• **Data**
****************************************

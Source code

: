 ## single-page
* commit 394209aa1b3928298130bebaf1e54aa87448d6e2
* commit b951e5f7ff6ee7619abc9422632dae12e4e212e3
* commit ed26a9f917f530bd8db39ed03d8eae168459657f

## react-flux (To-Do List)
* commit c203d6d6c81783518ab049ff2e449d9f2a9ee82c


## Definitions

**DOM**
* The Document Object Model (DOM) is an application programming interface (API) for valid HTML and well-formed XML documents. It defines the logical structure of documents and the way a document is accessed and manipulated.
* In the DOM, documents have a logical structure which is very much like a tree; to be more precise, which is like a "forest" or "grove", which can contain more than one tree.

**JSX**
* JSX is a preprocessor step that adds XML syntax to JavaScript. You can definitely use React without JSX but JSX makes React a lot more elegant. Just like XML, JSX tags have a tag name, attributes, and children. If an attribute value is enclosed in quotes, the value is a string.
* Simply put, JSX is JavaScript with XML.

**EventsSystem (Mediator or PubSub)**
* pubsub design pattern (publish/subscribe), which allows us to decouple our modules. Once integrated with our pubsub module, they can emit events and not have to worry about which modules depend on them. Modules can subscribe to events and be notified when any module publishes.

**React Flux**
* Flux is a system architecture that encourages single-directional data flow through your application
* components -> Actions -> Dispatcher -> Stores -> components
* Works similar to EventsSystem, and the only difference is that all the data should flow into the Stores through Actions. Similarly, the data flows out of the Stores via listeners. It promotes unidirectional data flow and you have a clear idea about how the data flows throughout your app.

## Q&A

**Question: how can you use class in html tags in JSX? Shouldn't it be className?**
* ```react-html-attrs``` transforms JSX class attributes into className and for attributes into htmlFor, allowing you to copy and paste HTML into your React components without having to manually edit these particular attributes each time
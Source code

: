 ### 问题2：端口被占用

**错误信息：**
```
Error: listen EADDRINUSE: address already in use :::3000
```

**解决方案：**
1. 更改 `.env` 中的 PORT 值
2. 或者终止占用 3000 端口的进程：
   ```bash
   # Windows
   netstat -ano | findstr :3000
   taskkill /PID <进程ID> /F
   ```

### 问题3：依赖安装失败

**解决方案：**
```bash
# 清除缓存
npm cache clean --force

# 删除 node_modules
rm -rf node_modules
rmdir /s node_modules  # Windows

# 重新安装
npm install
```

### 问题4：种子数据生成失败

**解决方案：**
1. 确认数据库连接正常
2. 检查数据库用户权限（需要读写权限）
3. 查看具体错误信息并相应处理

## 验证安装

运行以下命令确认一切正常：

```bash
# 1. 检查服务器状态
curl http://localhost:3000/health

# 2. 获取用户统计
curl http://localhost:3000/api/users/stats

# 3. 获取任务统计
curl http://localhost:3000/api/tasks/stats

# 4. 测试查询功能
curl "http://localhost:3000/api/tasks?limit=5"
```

****************************************

• **Required work**
Exact repetition is required: return every record shown above.

• **Output for this task**
Source code

: ## single-page
* commit 394209aa1b3928298130bebaf1e54aa87448d6e2
* commit b951e5f7ff6ee7619abc9422632dae12e4e212e3
* commit ed26a9f917f530bd8db39ed03d8eae168459657f

## react-flux (To-Do List)
* commit c203d6d6c81783518ab049ff2e449d9f2a9ee82c


## Definitions

**DOM**
* The Document Object Model (DOM) is an application programming interface (API) for valid HTML and well-formed XML documents. It defines the logical structure of documents and the way a document is accessed and manipulated.
* In the DOM, documents have a logical structure which is very much like a tree; to be more precise, which is like a "forest" or "grove", which can contain more than one tree.

**JSX**
* JSX is a preprocessor step that adds XML syntax to JavaScript. You can definitely use React without JSX but JSX makes React a lot more elegant. Just like XML, JSX tags have a tag name, attributes, and children. If an attribute value is enclosed in quotes, the value is a string.
* Simply put, JSX is JavaScript with XML.

**EventsSystem (Mediator or PubSub)**
* pubsub design pattern (publish/subscribe), which allows us to decouple our modules. Once integrated with our pubsub module, they can emit events and not have to worry about which modules depend on them. Modules can subscribe to events and be notified when any module publishes.

**React Flux**
* Flux is a system architecture that encourages single-directional data flow through your application
* components -> Actions -> Dispatcher -> Stores -> components
* Works similar to EventsSystem, and the only difference is that all the data should flow into the Stores through Actions. Similarly, the data flows out of the Stores via listeners. It promotes unidirectional data flow and you have a clear idea about how the data flows throughout your app.

## Q&A

**Question: how can you use class in html tags in JSX? Shouldn't it be className?**
* ```react-html-attrs``` transforms JSX class attributes into className and for attributes into htmlFor, allowing you to copy and paste HTML into your React components without having to manually edit these particular attributes each time
Source code

: ### 问题2：端口被占用

**错误信息：**
```
Error: listen EADDRINUSE: address already in use :::3000
```

**解决方案：**
1. 更改 `.env` 中的 PORT 值
2. 或者终止占用 3000 端口的进程：
   ```bash
   # Windows
   netstat -ano | findstr :3000
   taskkill /PID <进程ID> /F
   ```

### 问题3：依赖安装失败

**解决方案：**
```bash
# 清除缓存
npm cache clean --force

# 删除 node_modules
rm -rf node_modules
rmdir /s node_modules  # Windows

# 重新安装
npm install
```

### 问题4：种子数据生成失败

**解决方案：**
1. 确认数据库连接正常
2. 检查数据库用户权限（需要读写权限）
3. 查看具体错误信息并相应处理

## 验证安装

运行以下命令确认一切正常：

```bash
# 1. 检查服务器状态
curl http://localhost:3000/health

# 2. 获取用户统计
curl http://localhost:3000/api/users/stats

# 3. 获取任务统计
curl http://localhost:3000/api/tasks/stats

# 4. 测试查询功能
curl "http://localhost:3000/api/tasks?limit=5"
```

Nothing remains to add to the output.